Junichiro Tanizaki (1886 – 1965) published prolifically in the 1920s and 1930s, and most of his novels have been translated either to English or to Spanish. Still, I never heard of him until I came across his name in Rafael Chirbes’s diaries. The discovery of Tanizaki has been added to a long list of things for which I am grateful to Chirbes. He is an exceptionally talented author. Naomi (1925) is a sort of a rewriting of Somerset Maugham’s Of Human Bondage (1915) in a way that both honors the English author and makes the result completely Japanese. I haven’t had any time to research this, so I don’t know if Tanizaki’s indebtedness to Maugham is mentioned anywhere, but it’s very clear once you start reading Naomi.

The main character of Naomi is Jōji Kawai, an engineer and a dutiful son who is bored with his straitjacketed existence of idealized Japanese righteousness and wants to experience Western culture. He picks up Naomi, a fifteen-year-old girl from a miserable, neglectful family and projects onto her his fantasy of Western life. To Kawai, Western means dissipated, whorish, uncontrolled, wasteful, and utterly irresistible. The novel shows how he is demolished by his shuddering, painful love of this imaginary West.

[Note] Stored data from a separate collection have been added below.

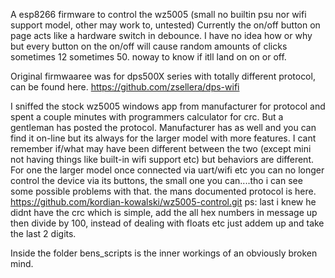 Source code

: A esp8266 firmware to control the wz5005 (small no builtin psu nor wifi support model, other may work to, untested) Currently the on/off button on page acts like a hardware switch in debounce. I have no idea how or why but every button on the on/off will cause random amounts of clicks sometimes 12 sometimes 50. noway to know if itll land on on or off.

Original firmwaaree was for dps500X series with totally different protocol, can be found here.  https://github.com/zsellera/dps-wifi

I sniffed the stock wz5005 windows app from manufacturer for protocol and spent a couple minutes with programmers calculator for crc. But a gentleman has posted the protocol. Manufacturer has as well and you can find it on-line but its always for the larger model with more features. I cant remember if/what may have been different between the two (except mini not having things like built-in wifi support etc) but behaviors are different. For one the larger model once connected via uart/wifi etc you can no longer control the device via its buttons, the small one you can....tho i can see some possible problems with that. the mans documented protocol is here.  https://github.com/kordian-kowalski/wz5005-control.git   ps: last i knew he didnt have the crc which is simple, add the all hex numbers in message up then divide by 100, instead of dealing with floats etc just addem up and take the last 2 digits.


Inside the folder bens_scripts is the inner workings of an obviously broken mind. 
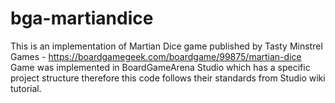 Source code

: # bga-martiandice
This is an implementation of Martian Dice game published by Tasty Minstrel Games - https://boardgamegeek.com/boardgame/99875/martian-dice
Game was implemented in BoardGameArena Studio which has a specific project structure therefore this code follows their standards from Studio wiki tutorial. 
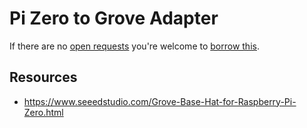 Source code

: # Pi Zero to Grove Adapter
If there are no [open requests](../../../../issues?q=is%3Aissue+is%3Aopen+%22Pi+Zero+to+Grove+Adapter%22+in%3Atitle) you're welcome to [borrow this](../../../../issues/new?title=Borrow+request+for+Pi+Zero+to+Grove+Adapter&body=1+piece+of+%5Bthis%5D%28..%2Fblob%2Fmain%2F.%2FHardware%2FAdapters%2FPi_Zero_to_Grove_Adapter.md%29+for+~2+weeks.).

## Resources
- https://www.seeedstudio.com/Grove-Base-Hat-for-Raspberry-Pi-Zero.html

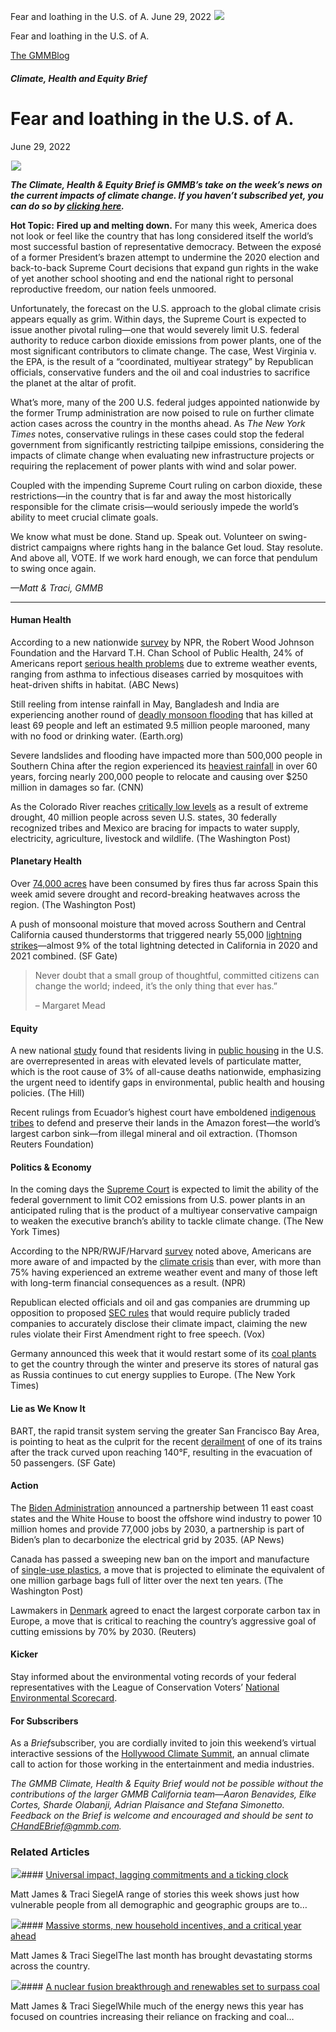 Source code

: 



Fear and loathing in the U.S. of A.
June 29, 2022
![](data:image/gif;base64,R0lGODlhAQABAAAAACH5BAEKAAEALAAAAAABAAEAAAICTAEAOw==)![](https://www.gmmb.com/wp-content/uploads/2022/06/For-Today-1.png)



Fear and loathing in the U.S. of A.





 [The GMMBlog](/blog/)



##### Climate, Health and Equity Brief

 Fear and loathing in the U.S. of A.
===================================


June 29, 2022



![](data:image/gif;base64,R0lGODlhAQABAAAAACH5BAEKAAEALAAAAAABAAEAAAICTAEAOw==)![](https://www.gmmb.com/wp-content/uploads/2022/06/For-Today-1-552x526.png) 


***The Climate, Health & Equity Brief is GMMB’s take on the week’s news on the current impacts of climate change. If you haven’t subscribed yet, you can do so by [clicking here](https://mailchimp.us4.list-manage.com/subscribe?u=f2f8c4bdabe1a2a83f914e813&id=4a13a601e2).***


**Hot Topic:** **Fired up and melting down.** For many this week, America does not look or feel like the country that has long considered itself the world’s most successful bastion of representative democracy. Between the exposé of a former President’s brazen attempt to undermine the 2020 election and back-to-back Supreme Court decisions that expand gun rights in the wake of yet another school shooting and end the national right to personal reproductive freedom, our nation feels unmoored.


Unfortunately, the forecast on the U.S. approach to the global climate crisis appears equally as grim. Within days, the Supreme Court is expected to issue another pivotal ruling—one that would severely limit U.S. federal authority to reduce carbon dioxide emissions from power plants, one of the most significant contributors to climate change. The case, West Virginia v. the EPA, is the result of a “coordinated, multiyear strategy” by Republican officials, conservative funders and the oil and coal industries to sacrifice the planet at the altar of profit.


What’s more, many of the 200 U.S. federal judges appointed nationwide by the former Trump administration are now poised to rule on further climate action cases across the country in the months ahead. As *The New York Times* notes, conservative rulings in these cases could stop the federal government from significantly restricting tailpipe emissions, considering the impacts of climate change when evaluating new infrastructure projects or requiring the replacement of power plants with wind and solar power.


Coupled with the impending Supreme Court ruling on carbon dioxide, these restrictions—in the country that is far and away the most historically responsible for the climate crisis—would seriously impede the world’s ability to meet crucial climate goals.


We know what must be done. Stand up. Speak out. Volunteer on swing-district campaigns where rights hang in the balance Get loud. Stay resolute. And above all, VOTE. If we work hard enough, we can force that pendulum to swing once again.


*—Matt & Traci, GMMB*




---


#### Human Health


According to a new nationwide [survey](https://www.rwjf.org/en/library/articles-and-news/2022/06/poll--facing-extreme-weather-is-changing-americans-views-about-need-for-climate-change-action.html) by NPR, the Robert Wood Johnson Foundation and the Harvard T.H. Chan School of Public Health, 24% of Americans report [serious health problems](https://abcnews.go.com/US/78-adults-us-report-affected-severe-weather-caused/story?id=85496195) due to extreme weather events, ranging from asthma to infectious diseases carried by mosquitoes with heat-driven shifts in habitat. (ABC News)


Still reeling from intense rainfall in May, Bangladesh and India are experiencing another round of [deadly monsoon flooding](https://earth.org/floods-in-bangladesh-and-india/) that has killed at least 69 people and left an estimated 9.5 million people marooned, many with no food or drinking water. (Earth.org)


Severe landslides and flooding have impacted more than 500,000 people in Southern China after the region experienced its [heaviest rainfall](https://www.cnn.com/2022/06/20/world/southern-china-southern-severe-flood-rain-climate-crisis-intl-hnk/index.html) in over 60 years, forcing nearly 200,000 people to relocate and causing over $250 million in damages so far. (CNN)


As the Colorado River reaches [critically low levels](https://www.washingtonpost.com/business/interactive/2022/colorado-river-crisis/) as a result of extreme drought, 40 million people across seven U.S. states, 30 federally recognized tribes and Mexico are bracing for impacts to water supply, electricity, agriculture, livestock and wildlife. (The Washington Post)


#### Planetary Health


Over [74,000 acres](https://www.washingtonpost.com/world/2022/06/20/spain-wildfires-2022-europe-heatwave/?utm_campaign=wp_post_most&utm_medium=email&utm_source=newsletter&wpisrc=nl_most&carta-url=https%3A%2F%2Fs2.washingtonpost.com%2Fcar-ln-tr%2F3726184%2F62b09743cfe8a21601b5962b%2F59725f55ade4e21a847bf6dc%2F37%2F72%2F62b09743cfe8a21601b5962b&wp_cu=cce17d16a172271de3adb27dcc8dc7fa%7C48B01CE2B622458AE0530100007FB2EB) have been consumed by fires thus far across Spain this week amid severe drought and record-breaking heatwaves across the region. (The Washington Post)


A push of monsoonal moisture that moved across Southern and Central California caused thunderstorms that triggered nearly 55,000 [lightning strikes](https://www.sfgate.com/bayarea/article/lightning-strikes-recorded-in-California-17258523.php?utm_source=newsletter&utm_medium=email&utm_content=briefing&utm_campaign=sfg_thedaily&stn=nf&sid=5b5f1d27e3a98c61261a9ce1)—almost 9% of the total lightning detected in California in 2020 and 2021 combined. (SF Gate)



> Never doubt that a small group of thoughtful, committed citizens can change the world; indeed, it’s the only thing that ever has.”
> 
> 
> – Margaret Mead
> 
> 


#### Equity



A new national [study](https://www.nature.com/articles/s41598-022-13942-3.epdf?sharing_token=ambR7IeYE1z4NsfRcndM8dRgN0jAjWel9jnR3ZoTv0NurF5RvKUdTIWl-v1kI-PcniTF51sA0_WugU68hP-AqMb2cA3iYZ8QMuIvt2Dz-EzaZZP_7yzSEiIIJEwYTn3xOh8-d06PHEWF8nTj563nvVG50cIWtJmXlwoYqkanagg%3D) found that residents living in [public housing](https://thehill.com/changing-america/sustainability/environment/3532456-public-housing-residents-exposed-to-higher-levels-of-air-pollution/) in the U.S. are overrepresented in areas with elevated levels of particulate matter, which is the root cause of 3% of all-cause deaths nationwide, emphasizing the urgent need to identify gaps in environmental, public health and housing policies. (The Hill)


Recent rulings from Ecuador’s highest court have emboldened [indigenous tribes](https://longreads.trust.org/item/Ecuador-Amazon-rainforest-indigenous-gain-legal-ground-miners-drillers) to defend and preserve their lands in the Amazon forest—the world’s largest carbon sink—from illegal mineral and oil extraction. (Thomson Reuters Foundation)



#### 


#### Politics & Economy



In the coming days the [Supreme Court](https://www.nytimes.com/2022/06/19/climate/supreme-court-climate-epa.html) is expected to limit the ability of the federal government to limit CO2 emissions from U.S. power plants in an anticipated ruling that is the product of a multiyear conservative campaign to weaken the executive branch’s ability to tackle climate change. (The New York Times)


According to the NPR/RWJF/Harvard [survey](https://www.rwjf.org/en/library/articles-and-news/2022/06/poll--facing-extreme-weather-is-changing-americans-views-about-need-for-climate-change-action.html) noted above, Americans are more aware of and impacted by the [climate crisis](https://www.npr.org/2022/06/21/1102389274/climate-change-costs-extreme-weather) than ever, with more than 75% having experienced an extreme weather event and many of those left with long-term financial consequences as a result. (NPR)


Republican elected officials and oil and gas companies are drumming up opposition to proposed [SEC rules](https://www.vox.com/23058987/sec-climate-finance-disclosure) that would require publicly traded companies to accurately disclose their climate impact, claiming the new rules violate their First Amendment right to free speech. (Vox)


Germany announced this week that it would restart some of its [coal plants](https://www.nytimes.com/2022/06/19/world/europe/germany-russia-gas.html?campaign_id=54&emc=edit_clim_20220621&instance_id=64627&nl=climate-forward&regi_id=98536749&segment_id=96358&te=1&user_id=073e4527d1769e2d4ff3f23e1da5c6b4) to get the country through the winter and preserve its stores of natural gas as Russia continues to cut energy supplies to Europe. (The New York Times)


#### Lie as We Know It


BART, the rapid transit system serving the greater San Francisco Bay Area, is pointing to heat as the culprit for the recent [derailment](https://www.sfgate.com/bayarea/article/50-passengers-evacuated-from-derailed-BART-train-17257023.php?IPID=SFGate-HP-CP-Spotlight&utm_source=newsletter&utm_medium=email&utm_content=briefing&utm_campaign=sfg_thedaily&stn=nf&sid=5b5f1d27e3a98c61261a9ce1) of one of its trains after the track curved upon reaching 140°F, resulting in the evacuation of 50 passengers. (SF Gate)


#### Action


The [Biden Administration](https://apnews.com/article/climate-biden-and-environment-government-politics-13e5d01c3f43c899e39f337d478c1179) announced a partnership between 11 east coast states and the White House to boost the offshore wind industry to power 10 million homes and provide 77,000 jobs by 2030, a partnership is part of Biden’s plan to decarbonize the electrical grid by 2035. (AP News)


Canada has passed a sweeping new ban on the import and manufacture of [single-use plastics](https://www.washingtonpost.com/world/2022/06/21/canada-single-use-plastic-ban-climate/), a move that is projected to eliminate the equivalent of one million garbage bags full of litter over the next ten years. (The Washington Post)


Lawmakers in [Denmark](https://www.reuters.com/markets/commodities/denmark-agrees-corporate-carbon-tax-government-2022-06-24/) agreed to enact the largest corporate carbon tax in Europe, a move that is critical to reaching the country’s aggressive goal of cutting emissions by 70% by 2030. (Reuters)



#### Kicker


Stay informed about the environmental voting records of your federal representatives with the League of Conservation Voters’ [National Environmental Scorecard](https://scorecard.lcv.org/).


#### For Subscribers


As a *Brief*subscriber, you are cordially invited to join this weekend’s virtual interactive sessions of the [Hollywood Climate Summit](https://hopin.com/events/hollywood-climate-summit/registration), an annual climate call to action for those working in the entertainment and media industries.


*The GMMB Climate, Health & Equity Brief would not be possible without the contributions of the larger GMMB California team—Aaron Benavides, Elke Cortes, Sharde Olabanji, Adrian Plaisance and Stefana Simonetto. Feedback on the Brief is welcome and encouraged and should be sent to [CHandEBrief@gmmb.com](mailto:CHandEBrief@gmmb.com).*









### Related Articles

![](data:image/gif;base64,R0lGODlhAQABAAAAACH5BAEKAAEALAAAAAABAAEAAAICTAEAOw==)![](https://www.gmmb.com/wp-content/uploads/2023/01/c53f7cb5-08a2-d0cf-d9a1-c8ef2c9b55e0-380x200.png)#### [Universal impact, lagging commitments and a ticking clock](https://www.gmmb.com/news/universal-impact-lagging-commitments-and-a-ticking-clock/)

Matt James & Traci SiegelA range of stories this week shows just how vulnerable people from all demographic and geographic groups are to…

![](data:image/gif;base64,R0lGODlhAQABAAAAACH5BAEKAAEALAAAAAABAAEAAAICTAEAOw==)![](https://www.gmmb.com/wp-content/uploads/2023/01/Picture1-380x200.png)#### [Massive storms, new household incentives, and a critical year ahead](https://www.gmmb.com/news/massive-storms-new-household-incentives-and-a-critical-year-ahead-and-renewables-set-to-surpass-coal-2/)

Matt James & Traci SiegelThe last month has brought devastating storms across the country.

![](data:image/gif;base64,R0lGODlhAQABAAAAACH5BAEKAAEALAAAAAABAAEAAAICTAEAOw==)![](https://www.gmmb.com/wp-content/uploads/2022/12/Picture1-380x200.png)#### [A nuclear fusion breakthrough and renewables set to surpass coal](https://www.gmmb.com/news/a-nuclear-fusion-breakthrough-and-renewables-set-to-surpass-coal/)

Matt James & Traci SiegelWhile much of the energy news this year has focused on countries increasing their reliance on fracking and coal…





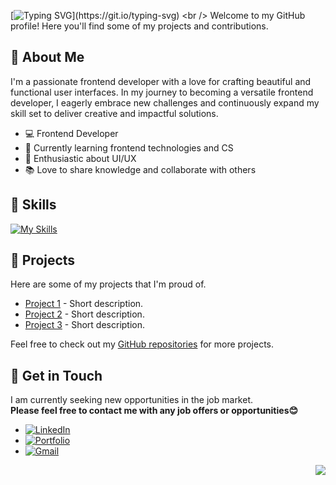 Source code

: [![Typing SVG](https://readme-typing-svg.demolab.com?font=Gloria+Hallelujah&size=25&pause=1000&color=09405F&background=e8b069&center=true&vCenter=true&random=false&width=800&lines=Hello+guys%2C+I'm+Sienna.+I'm+a+Frontend+Developer.+I'm+a+passionate+learner.+Welcome+to+my+page.;)](https://git.io/typing-svg)
<br /> Welcome to my GitHub profile! Here you'll find some of my projects and contributions.

## :open_file_folder: About Me

I'm a passionate frontend developer with a love for crafting beautiful and functional user interfaces.
In my journey to becoming a versatile frontend developer, I eagerly embrace new challenges and continuously expand my skill set to deliver creative and impactful solutions.

- 💻 Frontend Developer
- 🌱 Currently learning frontend technologies and CS
- 🎨 Enthusiastic about UI/UX
- 📚 Love to share knowledge and collaborate with others

## :open_file_folder: Skills

[![My Skills](https://skillicons.dev/icons?i=html,css,js,react,redux,tailwind,git,github,powershell,vscode,vim)](https://skillicons.dev)

## :open_file_folder: Projects

Here are some of my projects that I'm proud of.

- [Project 1](link-to-project-1) - Short description.
- [Project 2](link-to-project-2) - Short description.
- [Project 3](link-to-project-3) - Short description.

Feel free to check out my [GitHub repositories](link-to-your-github) for more projects.

## :open_file_folder: Get in Touch

I am currently seeking new opportunities in the job market.
<br/> **Please feel free to contact me with any job offers or opportunities😊**

- [![LinkedIn](https://img.shields.io/badge/-LinkedIn-blue?style=flat-square&logo=linkedin&logoColor=white)](https://www.linkedin.com)
- [![Portfolio](https://img.shields.io/badge/-Portfolio-32435f?style=flat-square&logo=globe&logoColor=white)](https://your-portfolio-url.com)
- [![Gmail](https://img.shields.io/badge/-Gmail-red?style=flat-square&logo=gmail&logoColor=white)](mailto:your-email@example.com)

<img align="right" style="max-width=100%; height=auto;" src="https://github.com/sgoldenbird/sgoldenbird/assets/141334764/8bc762b9-a1e1-4120-97bb-6a158ab8215e">

<!---
sgoldenbird/sgoldenbird is a ✨ special ✨ repository because its `README.md` (this file) appears on your GitHub profile.
You can click the Preview link to take a look at your changes.
--->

I highly recommend this author, but I have to warn you that a new and very unpleasant phenomenon has arisen as a result of AI. Shitty, dishonest people publish AI summaries of Tanizaki’s novels on Kindle Unlimited. If you download such an AI version by mistake, please don’t think that the author is terrible. Tanizaki was seriously talented. His writing is irresistible. If you are reading something that claims to be by Tanizaki and it’s complete garbage, this means that you have stumbled upon one of those nasty AI retellings.

I love Somerset Maugham and it’s an extraordinary gift to read a book by a Japanese writer who was so inspired by one of Maugham’s novels that he based his own on it.

One thought on “Book Notes: Naomi by Junichiro Tanizaki

  1. Interesting. I read and enjoyed Naomi back in the 90s, but I’ve never read Of Human Bondage. Now I might have to check it out.